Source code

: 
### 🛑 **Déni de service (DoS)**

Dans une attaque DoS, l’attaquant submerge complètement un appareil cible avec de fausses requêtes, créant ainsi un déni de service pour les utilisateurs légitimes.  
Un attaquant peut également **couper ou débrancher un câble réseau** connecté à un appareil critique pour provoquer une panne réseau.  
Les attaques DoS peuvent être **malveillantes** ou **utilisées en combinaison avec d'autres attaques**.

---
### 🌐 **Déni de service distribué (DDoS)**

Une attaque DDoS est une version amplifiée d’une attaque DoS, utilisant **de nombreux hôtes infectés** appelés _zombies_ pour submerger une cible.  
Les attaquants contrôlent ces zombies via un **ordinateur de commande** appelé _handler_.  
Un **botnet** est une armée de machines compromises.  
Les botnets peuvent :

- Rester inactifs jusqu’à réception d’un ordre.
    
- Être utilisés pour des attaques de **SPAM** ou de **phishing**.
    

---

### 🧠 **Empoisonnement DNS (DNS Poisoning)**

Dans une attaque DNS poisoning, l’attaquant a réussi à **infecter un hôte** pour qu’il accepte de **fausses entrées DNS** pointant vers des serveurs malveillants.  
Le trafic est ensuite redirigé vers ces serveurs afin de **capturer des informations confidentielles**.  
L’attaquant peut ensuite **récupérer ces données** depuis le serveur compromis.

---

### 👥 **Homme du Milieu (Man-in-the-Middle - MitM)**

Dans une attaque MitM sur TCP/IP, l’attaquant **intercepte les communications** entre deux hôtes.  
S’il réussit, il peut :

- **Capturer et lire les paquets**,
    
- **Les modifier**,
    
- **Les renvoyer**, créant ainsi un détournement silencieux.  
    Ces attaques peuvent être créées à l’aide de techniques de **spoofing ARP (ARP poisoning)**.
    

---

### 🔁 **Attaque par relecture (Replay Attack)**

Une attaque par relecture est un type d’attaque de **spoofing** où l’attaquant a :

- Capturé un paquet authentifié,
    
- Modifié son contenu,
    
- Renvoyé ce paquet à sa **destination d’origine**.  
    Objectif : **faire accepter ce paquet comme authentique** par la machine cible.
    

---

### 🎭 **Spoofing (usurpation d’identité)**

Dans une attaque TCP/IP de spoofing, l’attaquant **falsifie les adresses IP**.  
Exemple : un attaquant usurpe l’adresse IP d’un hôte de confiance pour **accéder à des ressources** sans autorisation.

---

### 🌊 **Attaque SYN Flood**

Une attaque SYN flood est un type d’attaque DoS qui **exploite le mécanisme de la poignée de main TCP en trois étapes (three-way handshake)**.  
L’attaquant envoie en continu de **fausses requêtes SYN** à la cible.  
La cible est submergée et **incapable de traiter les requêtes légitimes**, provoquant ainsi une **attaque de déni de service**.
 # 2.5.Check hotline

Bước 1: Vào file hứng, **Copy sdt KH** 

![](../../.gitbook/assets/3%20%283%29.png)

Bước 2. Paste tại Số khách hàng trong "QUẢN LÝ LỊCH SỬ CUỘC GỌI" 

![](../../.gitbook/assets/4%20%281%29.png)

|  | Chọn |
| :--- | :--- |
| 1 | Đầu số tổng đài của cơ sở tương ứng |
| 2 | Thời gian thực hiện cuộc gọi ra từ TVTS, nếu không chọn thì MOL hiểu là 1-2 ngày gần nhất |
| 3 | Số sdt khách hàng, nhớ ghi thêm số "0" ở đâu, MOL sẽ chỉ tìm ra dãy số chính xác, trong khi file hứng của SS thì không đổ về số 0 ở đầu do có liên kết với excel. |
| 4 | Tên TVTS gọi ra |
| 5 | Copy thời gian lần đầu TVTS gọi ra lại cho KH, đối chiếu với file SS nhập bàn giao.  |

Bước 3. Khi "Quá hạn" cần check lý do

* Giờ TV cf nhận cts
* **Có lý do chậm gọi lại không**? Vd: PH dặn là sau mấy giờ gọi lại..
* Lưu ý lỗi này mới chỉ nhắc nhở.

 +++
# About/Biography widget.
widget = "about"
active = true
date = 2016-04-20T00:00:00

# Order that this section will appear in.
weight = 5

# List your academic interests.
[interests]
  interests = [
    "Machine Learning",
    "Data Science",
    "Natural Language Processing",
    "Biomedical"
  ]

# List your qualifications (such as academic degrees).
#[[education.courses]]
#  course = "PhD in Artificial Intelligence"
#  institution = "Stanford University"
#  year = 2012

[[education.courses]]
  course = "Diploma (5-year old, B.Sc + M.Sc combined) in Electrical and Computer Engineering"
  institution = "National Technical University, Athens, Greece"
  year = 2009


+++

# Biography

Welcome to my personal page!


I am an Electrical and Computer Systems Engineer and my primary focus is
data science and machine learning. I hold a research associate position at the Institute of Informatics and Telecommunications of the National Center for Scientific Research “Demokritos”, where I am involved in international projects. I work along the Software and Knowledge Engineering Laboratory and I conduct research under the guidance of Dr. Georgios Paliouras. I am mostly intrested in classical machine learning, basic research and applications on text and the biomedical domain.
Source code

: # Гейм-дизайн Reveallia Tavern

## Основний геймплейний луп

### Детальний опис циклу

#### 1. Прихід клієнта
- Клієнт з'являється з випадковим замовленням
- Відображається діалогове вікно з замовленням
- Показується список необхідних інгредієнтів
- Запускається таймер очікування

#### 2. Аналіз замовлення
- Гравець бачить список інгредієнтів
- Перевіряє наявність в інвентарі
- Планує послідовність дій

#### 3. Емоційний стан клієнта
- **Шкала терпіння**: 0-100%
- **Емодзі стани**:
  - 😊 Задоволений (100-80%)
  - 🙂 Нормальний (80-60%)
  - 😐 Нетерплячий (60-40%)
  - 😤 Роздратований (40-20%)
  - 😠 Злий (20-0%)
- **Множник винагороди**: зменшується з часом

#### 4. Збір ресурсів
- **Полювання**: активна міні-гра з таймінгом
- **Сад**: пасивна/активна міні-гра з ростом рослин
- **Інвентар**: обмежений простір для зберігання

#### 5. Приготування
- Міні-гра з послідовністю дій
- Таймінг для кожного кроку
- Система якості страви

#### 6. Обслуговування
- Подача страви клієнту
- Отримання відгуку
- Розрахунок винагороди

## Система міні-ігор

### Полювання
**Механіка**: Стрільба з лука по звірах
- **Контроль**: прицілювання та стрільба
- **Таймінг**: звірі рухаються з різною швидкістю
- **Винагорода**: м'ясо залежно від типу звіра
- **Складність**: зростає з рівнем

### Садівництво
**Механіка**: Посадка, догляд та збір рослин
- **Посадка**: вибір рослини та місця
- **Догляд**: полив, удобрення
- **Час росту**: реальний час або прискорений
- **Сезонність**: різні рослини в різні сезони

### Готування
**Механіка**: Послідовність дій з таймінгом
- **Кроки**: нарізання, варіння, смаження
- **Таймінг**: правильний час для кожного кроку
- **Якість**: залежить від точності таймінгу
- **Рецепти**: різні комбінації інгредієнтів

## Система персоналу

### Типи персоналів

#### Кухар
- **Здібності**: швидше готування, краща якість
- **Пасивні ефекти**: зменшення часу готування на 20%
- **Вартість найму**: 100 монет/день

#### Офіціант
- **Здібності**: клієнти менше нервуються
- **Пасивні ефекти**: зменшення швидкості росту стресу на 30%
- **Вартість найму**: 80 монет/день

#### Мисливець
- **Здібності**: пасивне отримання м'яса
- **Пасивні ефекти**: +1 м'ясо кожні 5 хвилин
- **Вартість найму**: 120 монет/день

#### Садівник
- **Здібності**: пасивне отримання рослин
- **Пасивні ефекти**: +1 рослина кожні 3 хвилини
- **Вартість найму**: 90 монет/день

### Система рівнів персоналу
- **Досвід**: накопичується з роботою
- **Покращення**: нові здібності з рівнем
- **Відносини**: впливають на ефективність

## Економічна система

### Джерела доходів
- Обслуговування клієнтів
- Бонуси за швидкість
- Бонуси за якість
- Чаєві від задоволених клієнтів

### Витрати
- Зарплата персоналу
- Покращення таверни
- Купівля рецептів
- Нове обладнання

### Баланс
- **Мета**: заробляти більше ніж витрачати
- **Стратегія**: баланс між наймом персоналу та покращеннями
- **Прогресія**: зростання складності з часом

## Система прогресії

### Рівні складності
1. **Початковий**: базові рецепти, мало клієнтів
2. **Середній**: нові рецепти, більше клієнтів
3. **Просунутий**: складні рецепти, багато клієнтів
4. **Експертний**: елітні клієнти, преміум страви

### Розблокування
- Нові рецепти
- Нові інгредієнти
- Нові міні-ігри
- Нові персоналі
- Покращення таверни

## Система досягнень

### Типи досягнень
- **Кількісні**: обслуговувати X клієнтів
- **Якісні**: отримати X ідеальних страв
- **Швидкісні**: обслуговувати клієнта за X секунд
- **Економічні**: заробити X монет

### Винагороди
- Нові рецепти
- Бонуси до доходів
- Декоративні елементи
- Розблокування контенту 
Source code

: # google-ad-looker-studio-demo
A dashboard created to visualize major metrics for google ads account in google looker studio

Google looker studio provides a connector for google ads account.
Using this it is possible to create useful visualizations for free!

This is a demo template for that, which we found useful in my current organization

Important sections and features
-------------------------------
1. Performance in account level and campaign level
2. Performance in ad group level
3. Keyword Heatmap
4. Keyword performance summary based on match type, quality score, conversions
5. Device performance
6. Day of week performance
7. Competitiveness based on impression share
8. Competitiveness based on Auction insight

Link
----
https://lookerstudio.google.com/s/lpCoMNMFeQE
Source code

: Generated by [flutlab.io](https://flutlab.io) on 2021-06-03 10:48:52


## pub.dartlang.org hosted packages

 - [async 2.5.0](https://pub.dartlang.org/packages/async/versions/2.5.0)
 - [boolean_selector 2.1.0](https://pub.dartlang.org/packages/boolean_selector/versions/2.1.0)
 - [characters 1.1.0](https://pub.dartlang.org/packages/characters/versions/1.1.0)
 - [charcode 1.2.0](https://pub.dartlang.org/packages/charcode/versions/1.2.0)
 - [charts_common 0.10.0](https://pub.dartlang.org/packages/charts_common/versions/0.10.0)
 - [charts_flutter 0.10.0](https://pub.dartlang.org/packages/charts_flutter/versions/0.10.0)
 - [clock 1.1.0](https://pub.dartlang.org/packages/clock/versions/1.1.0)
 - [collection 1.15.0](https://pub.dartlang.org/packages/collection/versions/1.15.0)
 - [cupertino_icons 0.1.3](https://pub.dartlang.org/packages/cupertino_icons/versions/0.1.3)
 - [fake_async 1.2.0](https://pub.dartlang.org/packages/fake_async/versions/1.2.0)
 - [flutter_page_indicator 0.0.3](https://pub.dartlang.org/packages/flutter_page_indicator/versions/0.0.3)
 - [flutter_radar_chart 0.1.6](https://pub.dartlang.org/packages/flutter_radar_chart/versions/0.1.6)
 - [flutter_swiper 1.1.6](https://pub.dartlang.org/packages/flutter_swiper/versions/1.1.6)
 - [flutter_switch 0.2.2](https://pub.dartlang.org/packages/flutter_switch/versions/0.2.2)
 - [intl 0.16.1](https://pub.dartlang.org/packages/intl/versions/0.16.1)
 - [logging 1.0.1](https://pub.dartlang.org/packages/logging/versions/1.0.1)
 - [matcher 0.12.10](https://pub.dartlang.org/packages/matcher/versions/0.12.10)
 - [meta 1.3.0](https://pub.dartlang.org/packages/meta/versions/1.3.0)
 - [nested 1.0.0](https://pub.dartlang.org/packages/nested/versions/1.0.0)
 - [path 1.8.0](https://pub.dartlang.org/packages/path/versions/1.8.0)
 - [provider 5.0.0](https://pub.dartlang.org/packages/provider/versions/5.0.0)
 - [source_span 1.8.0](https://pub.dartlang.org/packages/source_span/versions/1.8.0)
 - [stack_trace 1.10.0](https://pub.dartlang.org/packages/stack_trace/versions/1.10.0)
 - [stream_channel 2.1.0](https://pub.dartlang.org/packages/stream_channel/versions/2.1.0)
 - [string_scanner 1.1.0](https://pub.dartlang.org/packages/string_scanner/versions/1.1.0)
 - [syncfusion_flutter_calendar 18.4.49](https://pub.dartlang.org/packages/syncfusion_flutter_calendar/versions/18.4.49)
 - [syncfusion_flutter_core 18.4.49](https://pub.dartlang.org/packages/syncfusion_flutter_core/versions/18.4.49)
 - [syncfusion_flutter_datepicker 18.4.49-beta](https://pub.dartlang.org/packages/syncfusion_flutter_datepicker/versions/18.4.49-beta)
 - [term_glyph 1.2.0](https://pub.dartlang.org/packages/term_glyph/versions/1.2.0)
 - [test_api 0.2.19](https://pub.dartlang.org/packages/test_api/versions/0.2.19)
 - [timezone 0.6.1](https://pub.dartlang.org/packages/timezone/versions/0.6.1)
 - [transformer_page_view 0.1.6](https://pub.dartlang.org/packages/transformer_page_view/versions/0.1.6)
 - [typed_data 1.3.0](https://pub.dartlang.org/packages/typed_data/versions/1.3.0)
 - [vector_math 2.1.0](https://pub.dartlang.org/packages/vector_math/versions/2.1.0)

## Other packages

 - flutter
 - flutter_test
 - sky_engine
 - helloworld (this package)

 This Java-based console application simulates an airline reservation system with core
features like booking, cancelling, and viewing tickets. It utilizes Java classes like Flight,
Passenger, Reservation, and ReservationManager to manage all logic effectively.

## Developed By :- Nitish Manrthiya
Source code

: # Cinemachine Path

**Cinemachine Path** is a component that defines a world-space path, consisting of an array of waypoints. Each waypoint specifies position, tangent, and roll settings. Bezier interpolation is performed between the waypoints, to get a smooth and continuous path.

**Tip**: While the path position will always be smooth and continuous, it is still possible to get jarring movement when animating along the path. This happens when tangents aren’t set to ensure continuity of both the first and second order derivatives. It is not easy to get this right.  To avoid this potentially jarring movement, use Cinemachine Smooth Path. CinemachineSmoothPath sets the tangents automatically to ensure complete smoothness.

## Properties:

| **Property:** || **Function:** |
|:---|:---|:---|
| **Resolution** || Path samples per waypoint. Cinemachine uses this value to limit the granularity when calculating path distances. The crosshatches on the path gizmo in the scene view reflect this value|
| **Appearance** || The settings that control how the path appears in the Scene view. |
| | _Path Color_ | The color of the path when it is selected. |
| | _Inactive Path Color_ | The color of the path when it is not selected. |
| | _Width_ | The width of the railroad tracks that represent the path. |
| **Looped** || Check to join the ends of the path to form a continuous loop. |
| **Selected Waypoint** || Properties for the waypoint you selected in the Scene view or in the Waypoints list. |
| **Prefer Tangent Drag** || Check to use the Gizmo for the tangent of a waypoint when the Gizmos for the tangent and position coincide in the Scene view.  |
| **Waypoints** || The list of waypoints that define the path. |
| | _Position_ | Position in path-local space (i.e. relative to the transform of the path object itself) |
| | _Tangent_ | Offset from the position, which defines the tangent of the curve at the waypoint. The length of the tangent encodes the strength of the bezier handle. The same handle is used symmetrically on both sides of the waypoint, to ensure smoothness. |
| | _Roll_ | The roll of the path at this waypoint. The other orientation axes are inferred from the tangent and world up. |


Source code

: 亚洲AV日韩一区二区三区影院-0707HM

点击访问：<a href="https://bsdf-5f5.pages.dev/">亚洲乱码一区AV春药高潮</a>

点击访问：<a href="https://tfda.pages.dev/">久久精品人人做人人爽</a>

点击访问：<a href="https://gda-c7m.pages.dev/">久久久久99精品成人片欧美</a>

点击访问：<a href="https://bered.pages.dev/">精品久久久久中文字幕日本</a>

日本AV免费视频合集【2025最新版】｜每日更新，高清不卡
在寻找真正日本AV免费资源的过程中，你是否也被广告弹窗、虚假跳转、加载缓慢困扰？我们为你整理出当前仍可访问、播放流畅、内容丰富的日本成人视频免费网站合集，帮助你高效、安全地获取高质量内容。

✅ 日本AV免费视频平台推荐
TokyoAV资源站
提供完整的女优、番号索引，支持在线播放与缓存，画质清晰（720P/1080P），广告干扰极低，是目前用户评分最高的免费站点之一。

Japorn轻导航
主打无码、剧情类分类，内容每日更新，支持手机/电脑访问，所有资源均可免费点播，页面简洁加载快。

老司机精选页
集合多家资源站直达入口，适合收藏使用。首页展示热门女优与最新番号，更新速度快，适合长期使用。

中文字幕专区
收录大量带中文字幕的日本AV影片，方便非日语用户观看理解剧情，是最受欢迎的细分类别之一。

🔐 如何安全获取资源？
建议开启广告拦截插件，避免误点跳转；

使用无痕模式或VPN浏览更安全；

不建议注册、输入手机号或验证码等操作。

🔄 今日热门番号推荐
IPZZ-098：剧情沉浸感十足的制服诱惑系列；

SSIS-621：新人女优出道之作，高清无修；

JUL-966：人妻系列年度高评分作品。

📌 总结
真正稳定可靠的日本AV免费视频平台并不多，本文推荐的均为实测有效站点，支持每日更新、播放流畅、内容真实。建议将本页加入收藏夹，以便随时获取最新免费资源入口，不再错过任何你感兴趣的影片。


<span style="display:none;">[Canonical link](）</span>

Exercise prompt –
Give again, exactly as written, the lines running from the first line of the data above through the line that contains "- Rester inactifs".

Written reply –
Source code

: 
### 🛑 **Déni de service (DoS)**

Dans une attaque DoS, l’attaquant submerge complètement un appareil cible avec de fausses requêtes, créant ainsi un déni de service pour les utilisateurs légitimes.  
Un attaquant peut également **couper ou débrancher un câble réseau** connecté à un appareil critique pour provoquer une panne réseau.  
Les attaques DoS peuvent être **malveillantes** ou **utilisées en combinaison avec d'autres attaques**.

---
### 🌐 **Déni de service distribué (DDoS)**

Une attaque DDoS est une version amplifiée d’une attaque DoS, utilisant **de nombreux hôtes infectés** appelés _zombies_ pour submerger une cible.  
Les attaquants contrôlent ces zombies via un **ordinateur de commande** appelé _handler_.  
Un **botnet** est une armée de machines compromises.  
Les botnets peuvent :

- Rester inactifs jusqu’à réception d’un ordre.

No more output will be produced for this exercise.